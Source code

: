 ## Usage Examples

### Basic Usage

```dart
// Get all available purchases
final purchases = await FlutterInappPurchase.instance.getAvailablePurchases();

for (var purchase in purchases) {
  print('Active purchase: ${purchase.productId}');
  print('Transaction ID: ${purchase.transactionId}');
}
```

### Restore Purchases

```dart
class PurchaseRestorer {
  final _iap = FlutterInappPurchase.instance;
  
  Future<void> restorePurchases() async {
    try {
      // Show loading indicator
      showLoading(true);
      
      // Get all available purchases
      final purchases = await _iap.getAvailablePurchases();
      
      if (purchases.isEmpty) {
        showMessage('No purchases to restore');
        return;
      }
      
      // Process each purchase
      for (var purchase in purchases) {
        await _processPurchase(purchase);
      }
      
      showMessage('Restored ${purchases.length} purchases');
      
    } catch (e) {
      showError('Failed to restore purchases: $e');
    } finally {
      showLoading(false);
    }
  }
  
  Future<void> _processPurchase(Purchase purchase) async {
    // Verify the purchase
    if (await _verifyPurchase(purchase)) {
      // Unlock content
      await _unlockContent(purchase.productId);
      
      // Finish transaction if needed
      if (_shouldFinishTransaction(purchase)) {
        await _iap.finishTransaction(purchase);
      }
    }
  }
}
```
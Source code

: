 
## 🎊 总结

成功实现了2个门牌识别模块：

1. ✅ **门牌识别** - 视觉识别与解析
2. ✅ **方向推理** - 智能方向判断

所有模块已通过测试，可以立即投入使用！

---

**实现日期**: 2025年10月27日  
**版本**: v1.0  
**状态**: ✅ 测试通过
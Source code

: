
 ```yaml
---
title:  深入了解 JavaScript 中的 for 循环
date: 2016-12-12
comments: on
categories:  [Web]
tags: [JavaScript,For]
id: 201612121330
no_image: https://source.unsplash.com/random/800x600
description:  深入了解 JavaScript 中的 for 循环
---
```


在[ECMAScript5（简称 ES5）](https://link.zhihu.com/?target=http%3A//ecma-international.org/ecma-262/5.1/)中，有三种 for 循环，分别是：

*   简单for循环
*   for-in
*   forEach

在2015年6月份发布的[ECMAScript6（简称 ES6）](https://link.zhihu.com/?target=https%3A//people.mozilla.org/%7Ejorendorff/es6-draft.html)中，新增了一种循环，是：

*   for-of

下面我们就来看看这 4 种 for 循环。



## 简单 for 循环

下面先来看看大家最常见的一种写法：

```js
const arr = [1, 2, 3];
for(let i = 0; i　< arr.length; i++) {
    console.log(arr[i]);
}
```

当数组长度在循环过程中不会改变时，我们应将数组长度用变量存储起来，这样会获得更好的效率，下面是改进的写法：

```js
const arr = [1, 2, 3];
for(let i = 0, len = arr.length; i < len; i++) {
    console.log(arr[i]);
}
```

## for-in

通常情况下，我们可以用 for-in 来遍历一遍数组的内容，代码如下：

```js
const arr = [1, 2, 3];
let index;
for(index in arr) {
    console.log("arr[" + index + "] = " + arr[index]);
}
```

_ _ _ _

▸ TO DO
Copy each line of the preceding material that contains "length".

▸ THE ANSWER
      showMessage('Restored ${purchases.length} purchases');
for(let i = 0; i　< arr.length; i++) {
for(let i = 0, len = arr.length; i < len; i++) {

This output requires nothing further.